Sebagai negara yang berdaulat yang menjunjung tinggi hukum dan nilai-nilai kemanusiaan universal, negara melalui para penegak hukum berhak menuntut hukuman yang setimpal bagi para pelaku kejahatan luar biasa.
Wakil Ketua DPD RI Sultan B Najamudin. (Foto: dpd.go.id)
“Jika kita sepakat bahwa apa yang dilakukan oleh terdakwa sangat tidak manusiawi, maka adalah adil dan wajar bagi hukum untuk mencabut hak hidupnya secara paksa,” kata Wakil Ketua DPD RI Sultan B Najamudin, Kamis (13/1).
Hal itu sekaligus mengkritisi kekhawatiran Komisi Nasional Hak Azazi Manusia (Komnas HAM) terkait tuntutan hukuman mati kepada predator seksual Herry Wirawan. Komnas HAM mengingatkan, lembaga penegak hukum agar hati-hati dalam menerapkan kebijakan hukuman mati.
“Bisa saja disorot PBB atau dunia internasional, karena Indonesia masuk ke dalam negara yang masih menerapkan hukuman mati,” ujar anggota Komnas HAM Beka Ulung Hapsara.
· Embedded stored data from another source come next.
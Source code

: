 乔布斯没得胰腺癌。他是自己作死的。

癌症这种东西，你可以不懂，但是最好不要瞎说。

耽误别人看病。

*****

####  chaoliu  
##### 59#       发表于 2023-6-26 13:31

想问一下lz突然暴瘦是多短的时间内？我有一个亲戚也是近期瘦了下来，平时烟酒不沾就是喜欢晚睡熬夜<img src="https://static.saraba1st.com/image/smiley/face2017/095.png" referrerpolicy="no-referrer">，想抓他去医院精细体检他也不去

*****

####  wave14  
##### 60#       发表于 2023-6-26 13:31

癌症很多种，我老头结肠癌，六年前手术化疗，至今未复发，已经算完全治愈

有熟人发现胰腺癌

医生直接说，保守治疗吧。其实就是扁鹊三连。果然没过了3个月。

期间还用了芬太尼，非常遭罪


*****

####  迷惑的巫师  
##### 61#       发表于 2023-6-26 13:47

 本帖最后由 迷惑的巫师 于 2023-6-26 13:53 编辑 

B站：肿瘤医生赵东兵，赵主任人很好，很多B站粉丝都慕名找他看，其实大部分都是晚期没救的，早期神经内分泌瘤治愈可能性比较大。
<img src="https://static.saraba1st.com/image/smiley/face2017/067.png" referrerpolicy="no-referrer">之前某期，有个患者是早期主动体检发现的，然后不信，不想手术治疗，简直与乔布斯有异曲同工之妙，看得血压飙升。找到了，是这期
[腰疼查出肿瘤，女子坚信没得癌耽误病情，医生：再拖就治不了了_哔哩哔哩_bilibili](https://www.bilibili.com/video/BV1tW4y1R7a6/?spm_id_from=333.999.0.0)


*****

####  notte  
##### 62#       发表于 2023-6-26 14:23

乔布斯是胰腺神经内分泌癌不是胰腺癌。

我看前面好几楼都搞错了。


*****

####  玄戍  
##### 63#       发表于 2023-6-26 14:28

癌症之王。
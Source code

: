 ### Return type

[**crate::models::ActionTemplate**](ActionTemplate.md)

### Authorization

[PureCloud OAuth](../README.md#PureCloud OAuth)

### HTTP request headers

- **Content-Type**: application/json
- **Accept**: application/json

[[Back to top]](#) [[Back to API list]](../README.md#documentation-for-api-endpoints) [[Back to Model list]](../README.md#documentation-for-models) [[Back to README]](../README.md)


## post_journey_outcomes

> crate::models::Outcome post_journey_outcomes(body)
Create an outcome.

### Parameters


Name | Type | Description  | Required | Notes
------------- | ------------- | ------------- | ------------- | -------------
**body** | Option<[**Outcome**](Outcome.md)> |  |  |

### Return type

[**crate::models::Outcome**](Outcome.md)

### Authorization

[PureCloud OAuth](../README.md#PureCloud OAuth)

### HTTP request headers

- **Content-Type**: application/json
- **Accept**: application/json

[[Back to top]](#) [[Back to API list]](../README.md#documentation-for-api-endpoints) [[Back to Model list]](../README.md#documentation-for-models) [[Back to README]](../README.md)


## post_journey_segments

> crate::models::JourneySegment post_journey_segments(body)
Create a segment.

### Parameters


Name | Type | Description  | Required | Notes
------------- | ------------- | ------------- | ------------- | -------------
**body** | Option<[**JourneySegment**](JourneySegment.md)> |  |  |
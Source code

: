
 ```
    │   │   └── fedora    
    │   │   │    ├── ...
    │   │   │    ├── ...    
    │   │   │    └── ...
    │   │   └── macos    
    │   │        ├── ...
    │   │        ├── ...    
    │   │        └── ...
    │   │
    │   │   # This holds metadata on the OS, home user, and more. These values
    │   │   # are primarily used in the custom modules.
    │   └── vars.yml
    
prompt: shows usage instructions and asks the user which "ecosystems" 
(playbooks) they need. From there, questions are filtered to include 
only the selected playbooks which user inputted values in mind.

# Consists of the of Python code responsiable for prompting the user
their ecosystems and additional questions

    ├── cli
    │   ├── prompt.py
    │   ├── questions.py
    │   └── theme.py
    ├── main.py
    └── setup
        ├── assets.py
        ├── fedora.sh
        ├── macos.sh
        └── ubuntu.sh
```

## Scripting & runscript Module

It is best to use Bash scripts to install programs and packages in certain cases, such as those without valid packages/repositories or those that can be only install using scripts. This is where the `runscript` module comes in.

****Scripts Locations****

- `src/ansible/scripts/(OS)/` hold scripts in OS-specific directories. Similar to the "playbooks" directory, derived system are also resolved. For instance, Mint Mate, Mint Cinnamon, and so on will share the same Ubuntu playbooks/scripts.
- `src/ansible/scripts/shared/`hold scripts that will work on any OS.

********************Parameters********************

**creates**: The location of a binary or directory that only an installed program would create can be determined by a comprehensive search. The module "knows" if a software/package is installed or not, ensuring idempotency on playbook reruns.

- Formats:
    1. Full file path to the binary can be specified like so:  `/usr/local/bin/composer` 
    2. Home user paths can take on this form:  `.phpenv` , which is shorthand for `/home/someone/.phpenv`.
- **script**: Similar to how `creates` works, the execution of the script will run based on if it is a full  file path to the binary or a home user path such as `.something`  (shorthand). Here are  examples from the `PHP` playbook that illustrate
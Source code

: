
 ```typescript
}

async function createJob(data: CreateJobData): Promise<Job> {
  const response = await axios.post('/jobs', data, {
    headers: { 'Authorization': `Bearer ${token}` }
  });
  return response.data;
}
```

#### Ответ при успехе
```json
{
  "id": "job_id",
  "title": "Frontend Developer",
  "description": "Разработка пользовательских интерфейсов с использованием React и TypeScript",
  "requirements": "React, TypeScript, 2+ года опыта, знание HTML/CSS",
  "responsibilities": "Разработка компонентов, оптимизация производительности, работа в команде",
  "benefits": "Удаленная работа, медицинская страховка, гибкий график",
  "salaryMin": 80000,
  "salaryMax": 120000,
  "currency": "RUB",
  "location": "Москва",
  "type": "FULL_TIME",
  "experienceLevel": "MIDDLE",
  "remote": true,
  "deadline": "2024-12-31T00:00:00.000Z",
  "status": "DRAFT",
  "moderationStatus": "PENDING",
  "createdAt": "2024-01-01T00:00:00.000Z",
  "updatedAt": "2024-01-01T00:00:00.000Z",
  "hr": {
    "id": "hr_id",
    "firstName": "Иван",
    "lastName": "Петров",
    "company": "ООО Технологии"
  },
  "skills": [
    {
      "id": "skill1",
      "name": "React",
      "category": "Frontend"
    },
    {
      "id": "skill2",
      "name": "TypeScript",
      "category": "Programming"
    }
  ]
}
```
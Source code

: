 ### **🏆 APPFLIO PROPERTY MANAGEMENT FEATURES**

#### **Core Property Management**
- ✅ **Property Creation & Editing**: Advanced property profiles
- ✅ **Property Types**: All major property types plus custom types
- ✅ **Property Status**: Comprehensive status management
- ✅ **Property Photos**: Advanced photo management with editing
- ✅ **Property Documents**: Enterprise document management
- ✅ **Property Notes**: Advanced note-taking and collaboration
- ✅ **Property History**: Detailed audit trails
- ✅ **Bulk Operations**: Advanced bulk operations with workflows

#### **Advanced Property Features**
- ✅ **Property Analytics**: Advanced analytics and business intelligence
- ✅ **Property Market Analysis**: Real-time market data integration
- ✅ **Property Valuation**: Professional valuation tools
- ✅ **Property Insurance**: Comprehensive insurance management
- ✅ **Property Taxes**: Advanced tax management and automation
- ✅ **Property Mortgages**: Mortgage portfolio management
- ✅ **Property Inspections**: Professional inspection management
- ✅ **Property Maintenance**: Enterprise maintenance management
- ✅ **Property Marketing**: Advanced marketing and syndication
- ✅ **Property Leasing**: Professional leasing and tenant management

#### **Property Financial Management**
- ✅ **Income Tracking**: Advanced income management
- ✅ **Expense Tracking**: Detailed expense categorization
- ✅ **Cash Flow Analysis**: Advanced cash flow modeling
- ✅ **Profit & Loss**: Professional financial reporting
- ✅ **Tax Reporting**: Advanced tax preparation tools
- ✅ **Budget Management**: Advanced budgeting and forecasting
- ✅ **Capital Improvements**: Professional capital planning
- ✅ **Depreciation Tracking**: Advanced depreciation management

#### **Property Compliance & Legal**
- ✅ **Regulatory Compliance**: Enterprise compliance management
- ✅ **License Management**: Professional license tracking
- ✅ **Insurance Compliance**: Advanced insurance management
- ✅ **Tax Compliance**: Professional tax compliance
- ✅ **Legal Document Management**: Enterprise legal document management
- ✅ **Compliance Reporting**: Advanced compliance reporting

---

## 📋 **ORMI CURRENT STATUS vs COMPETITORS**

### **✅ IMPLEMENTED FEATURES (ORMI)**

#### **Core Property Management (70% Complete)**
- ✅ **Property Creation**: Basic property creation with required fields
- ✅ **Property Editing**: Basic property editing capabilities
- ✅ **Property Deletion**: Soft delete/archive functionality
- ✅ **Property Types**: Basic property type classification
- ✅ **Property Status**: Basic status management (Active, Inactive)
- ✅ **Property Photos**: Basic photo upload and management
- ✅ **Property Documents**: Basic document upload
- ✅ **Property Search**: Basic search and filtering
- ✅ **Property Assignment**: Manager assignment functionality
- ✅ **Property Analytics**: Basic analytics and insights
Dikatakan oleh Sultan, LSM dan praktisi HAM internasional tidak pernah bertanggungjawab atas dampak kejahatan kemanusiaan yang ditimbulkan pelaku bagi korban. “Artinya, mereka sedikitpun tidak berhak mengintervensi keputusan hukum Indonesia, kecuali kita mengizinkannya,” tandasnya.
Dia menambahkan, filosofi dan kedudukan Indonesia adalah negara hukum berdaulat yang berperikemanusiaan. Selain itu, setiap bangsa memiliki standar moral yang berbeda.
“Demikian juga standar nilai kemanusiaan. Bangsa Indonesia tidak hanya menghormati hak hidup seseorang, tapi juga hak untuk diperlakukan secara manusiawi oleh individu lainnya. Hukuman mati harus menjadi wujud kedaulatan dan solusi hukum Indonesia pada semua jenis kejahatan berat yang berdampak luass, termasuk bagi kejahatan keuangan dengan nilai triliunan rupiah,” tegasnya.
Dia menambahkan, pihaknya selalu mendukung setiap keputusan hukum lembaga penegakan hukum Indonesia. “Sehingga tidak boleh ada pihak manapun yang berpikiran untuk mendikte ketetapan hukum Indonesia,” tegasnya.